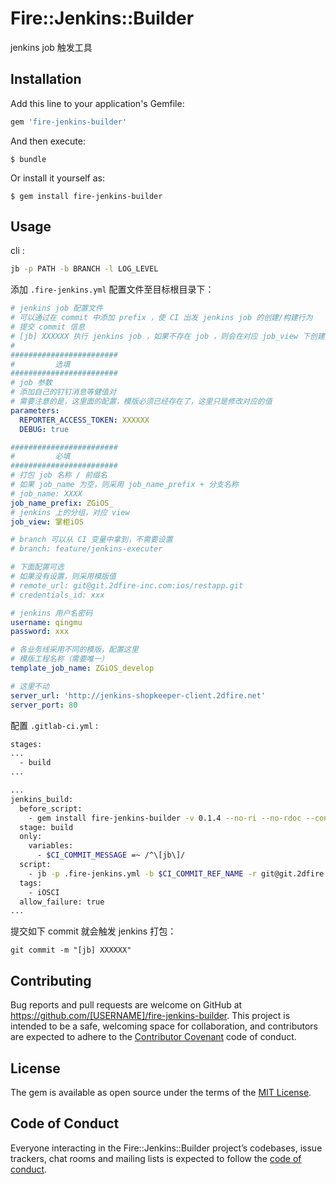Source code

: # Fire::Jenkins::Builder

jenkins job 触发工具

## Installation

Add this line to your application's Gemfile:

```ruby
gem 'fire-jenkins-builder'
```

And then execute:

    $ bundle

Or install it yourself as:

    $ gem install fire-jenkins-builder

## Usage

cli :

```sh
jb -p PATH -b BRANCH -l LOG_LEVEL
```

添加 `.fire-jenkins.yml` 配置文件至目标根目录下：

```yml
# jenkins job 配置文件
# 可以通过在 commit 中添加 prefix ，使 CI 出发 jenkins job 的创建/构建行为
# 提交 commit 信息
# [jb] XXXXXX 执行 jenkins job ，如果不存在 job ，则会在对应 job_view 下创建并执行
#
########################
#         选填
########################
# job 参数
# 添加自己的钉钉消息等健值对
# 需要注意的是，这里面的配置，模版必须已经存在了，这里只是修改对应的值
parameters:
  REPORTER_ACCESS_TOKEN: XXXXXX
  DEBUG: true

########################
#         必填
########################
# 打包 job 名称 / 前缀名
# 如果 job_name 为空，则采用 job_name_prefix + 分支名称
# job_name: XXXX
job_name_prefix: ZGiOS_
# jenkins 上的分组，对应 view
job_view: 掌柜iOS

# branch 可以从 CI 变量中拿到，不需要设置
# branch: feature/jenkins-executer

# 下面配置可选
# 如果没有设置，则采用模版值
# remote_url: git@git.2dfire-inc.com:ios/restapp.git
# credentials_id: xxx

# jenkins 用户名密码
username: qingmu
password: xxx

# 各业务线采用不同的模版，配置这里
# 模版工程名称（需要唯一）
template_job_name: ZGiOS_develop

# 这里不动
server_url: 'http://jenkins-shopkeeper-client.2dfire.net'
server_port: 80
```

配置 `.gitlab-ci.yml` :

```sh
stages:
...
  - build
...

...
jenkins_build:
  before_script:
    - gem install fire-jenkins-builder -v 0.1.4 --no-ri --no-rdoc --conservative
  stage: build
  only:
    variables:
      - $CI_COMMIT_MESSAGE =~ /^\[jb\]/
  script: 
    - jb -p .fire-jenkins.yml -b $CI_COMMIT_REF_NAME -r git@git.2dfire.net:${CI_PROJECT_PATH}.git
  tags:
    - iOSCI
  allow_failure: true
...
```

提交如下 commit 就会触发 jenkins 打包：

```
git commit -m "[jb] XXXXXX"
```

## Contributing

Bug reports and pull requests are welcome on GitHub at https://github.com/[USERNAME]/fire-jenkins-builder. This project is intended to be a safe, welcoming space for collaboration, and contributors are expected to adhere to the [Contributor Covenant](http://contributor-covenant.org) code of conduct.

## License

The gem is available as open source under the terms of the [MIT License](https://opensource.org/licenses/MIT).

## Code of Conduct

Everyone interacting in the Fire::Jenkins::Builder project’s codebases, issue trackers, chat rooms and mailing lists is expected to follow the [code of conduct](https://github.com/[USERNAME]/fire-jenkins-builder/blob/master/CODE_OF_CONDUCT.md).
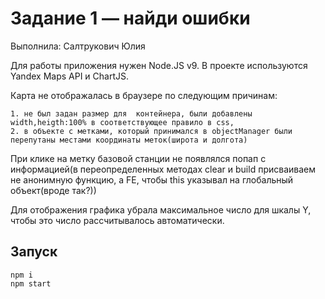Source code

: # Задание 1 — найди ошибки

Выполнила: Салтрукович Юлия

Для работы приложения нужен Node.JS v9. В проекте используются Yandex Maps API и ChartJS.

Карта не отображалась в браузере по следующим причинам:

```
1. не был задан размер для  контейнера, были добавлены width,heigth:100% в соответствующее правило в css,
2. в объекте с метками, который принимался в objectManager были перепутаны местами координаты меток(широта и долгота) 
```

При клике на метку базовой станции не появлялся попап с информацией(в переопределенных методах clear и build присваиваем не анонимную функцию, а FE, чтобы this указывал на глобальный объект(вроде так?))

Для отображения графика убрала максимальное число для шкалы Y, чтобы это число рассчитывалось автоматически.

## Запуск

```
npm i
npm start
```
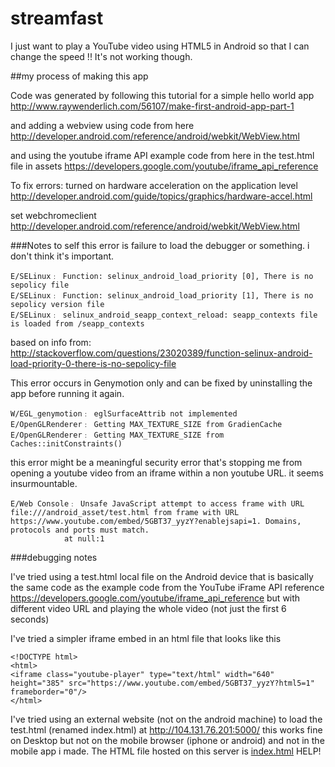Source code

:# streamfast

I just want to play a YouTube video using HTML5 in Android so that I can change the speed !! It's not working though.

##my process of making this app

Code was generated by following this tutorial for a simple hello world app
http://www.raywenderlich.com/56107/make-first-android-app-part-1

and adding a webview using code from here
http://developer.android.com/reference/android/webkit/WebView.html

and using the youtube iframe API example code from here in the test.html file in assets
https://developers.google.com/youtube/iframe_api_reference

To fix errors:
turned on hardware acceleration on the application level
http://developer.android.com/guide/topics/graphics/hardware-accel.html

set webchromeclient
http://developer.android.com/reference/android/webkit/WebView.html




###Notes to self
this error is failure to load the debugger or something. i don't think it's important.
```
E/SELinux﹕ Function: selinux_android_load_priority [0], There is no sepolicy file
E/SELinux﹕ Function: selinux_android_load_priority [1], There is no sepolicy version file
E/SELinux﹕ selinux_android_seapp_context_reload: seapp_contexts file is loaded from /seapp_contexts
```
based on info from: http://stackoverflow.com/questions/23020389/function-selinux-android-load-priority-0-there-is-no-sepolicy-file

This error occurs in Genymotion only and can be fixed by uninstalling the app before running it again.
```
W/EGL_genymotion﹕ eglSurfaceAttrib not implemented
E/OpenGLRenderer﹕ Getting MAX_TEXTURE_SIZE from GradienCache
E/OpenGLRenderer﹕ Getting MAX_TEXTURE_SIZE from Caches::initConstraints()
```

this error might be a meaningful security error that's stopping me from opening a youtube video from an iframe within a non youtube URL. it seems insurmountable.
```
E/Web Console﹕ Unsafe JavaScript attempt to access frame with URL file:///android_asset/test.html from frame with URL https://www.youtube.com/embed/5GBT37_yyzY?enablejsapi=1. Domains, protocols and ports must match.
            at null:1
```

###debugging notes

I've tried using a test.html local file on the Android device that is basically the same code as the example code from the YouTube iFrame API reference https://developers.google.com/youtube/iframe_api_reference but with different video URL and playing the whole video (not just the first 6 seconds)

I've tried a simpler iframe embed in an html file that looks like this
```
<!DOCTYPE html>
<html>
<iframe class="youtube-player" type="text/html" width="640" height="385" src="https://www.youtube.com/embed/5GBT37_yyzY?html5=1" frameborder="0"/>
</html>
```

I've tried using an external website (not on the android machine) to load the test.html (renamed index.html) at http://104.131.76.201:5000/
this works fine on Desktop but not on the mobile browser (iphone or android) and not in the mobile app i made.
The HTML file hosted on this server is [index.html](index.html)
HELP!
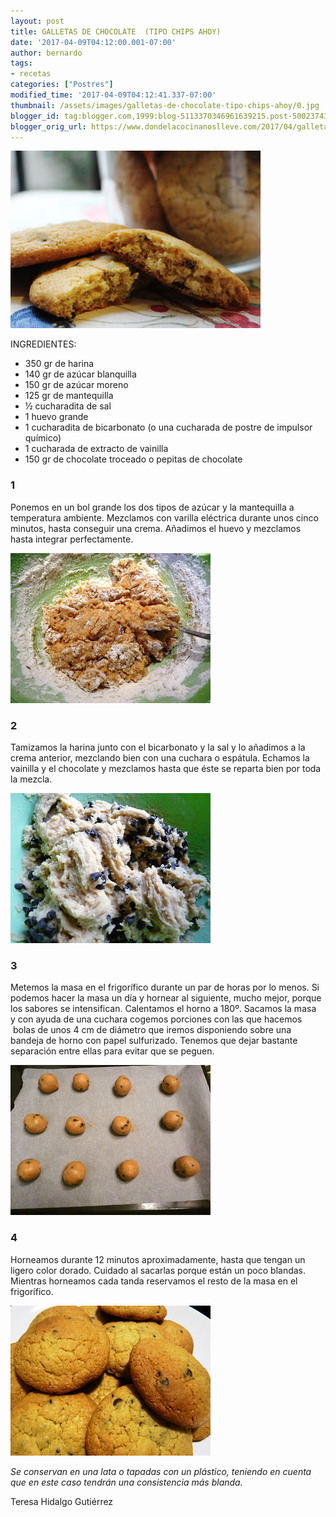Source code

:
 ```yaml
---
layout: post
title: GALLETAS DE CHOCOLATE  (TIPO CHIPS AHOY)
date: '2017-04-09T04:12:00.001-07:00'
author: bernardo
tags:
- recetas
categories: ["Postres"]
modified_time: '2017-04-09T04:12:41.337-07:00'
thumbnail: /assets/images/galletas-de-chocolate-tipo-chips-ahoy/0.jpg
blogger_id: tag:blogger.com,1999:blog-5113370346961639215.post-5002374357089146000
blogger_orig_url: https://www.dondelacocinanoslleve.com/2017/04/galletas-de-chocolate-tipo-chips-ahoy.html
---
```


![](/assets/images/galletas-de-chocolate-tipo-chips-ahoy/0.jpg)

  
INGREDIENTES:
* 350 gr de harina
* 140 gr de azúcar blanquilla
* 150 gr de azúcar moreno
* 125 gr de mantequilla
* ½ cucharadita de sal
* 1 huevo grande
* 1 cucharadita de bicarbonato (o una cucharada de postre de impulsor químico)
* 1 cucharada de extracto de vainilla
* 150 gr de chocolate troceado o pepitas de chocolate  

### 1

Ponemos en un bol grande los dos tipos de azúcar y la mantequilla a temperatura ambiente. Mezclamos con varilla eléctrica durante unos cinco minutos, hasta conseguir una crema. Añadimos el huevo y mezclamos hasta integrar perfectamente.  

![](/assets/images/galletas-de-chocolate-tipo-chips-ahoy/1.jpg)



### 2

Tamizamos la harina junto con el bicarbonato y la sal y lo añadimos a la crema anterior, mezclando bien con una cuchara o espátula. Echamos la vainilla y el chocolate y mezclamos hasta que éste se reparta bien por toda la mezcla.  

![](/assets/images/galletas-de-chocolate-tipo-chips-ahoy/2.jpg)

  

### 3

Metemos la masa en el frigorífico durante un par de horas por lo menos. Si podemos hacer la masa un día y hornear al siguiente, mucho mejor, porque los sabores se intensifican. Calentamos el horno a 180º. Sacamos la masa  y con ayuda de una cuchara cogemos porciones con las que hacemos  bolas de unos 4 cm de diámetro que iremos disponiendo sobre una bandeja de horno con papel sulfurizado. Tenemos que dejar bastante separación entre ellas para evitar que se peguen.  
  
  

![](/assets/images/galletas-de-chocolate-tipo-chips-ahoy/3.jpg)

  

### 4

Horneamos durante 12 minutos aproximadamente, hasta que tengan un ligero color dorado. Cuidado al sacarlas porque están un poco blandas. Mientras horneamos cada tanda reservamos el resto de la masa en el frigorífico.  
  
  

![](/assets/images/galletas-de-chocolate-tipo-chips-ahoy/4.jpg)

_Se conservan en una lata o tapadas con un plástico, teniendo en cuenta que en este caso tendrán una consistencia más blanda._  

Teresa Hidalgo Gutiérrez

++++++++

▶ [Problem requirements]: Wherever the string "hasta" appears in the entries above, return the line it appears on.

▶ [Answer for the task]:
Ponemos en un bol grande los dos tipos de azúcar y la mantequilla a temperatura ambiente. Mezclamos con varilla eléctrica durante unos cinco minutos, hasta conseguir una crema. Añadimos el huevo y mezclamos hasta integrar perfectamente.  
Tamizamos la harina junto con el bicarbonato y la sal y lo añadimos a la crema anterior, mezclando bien con una cuchara o espátula. Echamos la vainilla y el chocolate y mezclamos hasta que éste se reparta bien por toda la mezcla.  
Horneamos durante 12 minutos aproximadamente, hasta que tengan un ligero color dorado. Cuidado al sacarlas porque están un poco blandas. Mientras horneamos cada tanda reservamos el resto de la masa en el frigorífico.  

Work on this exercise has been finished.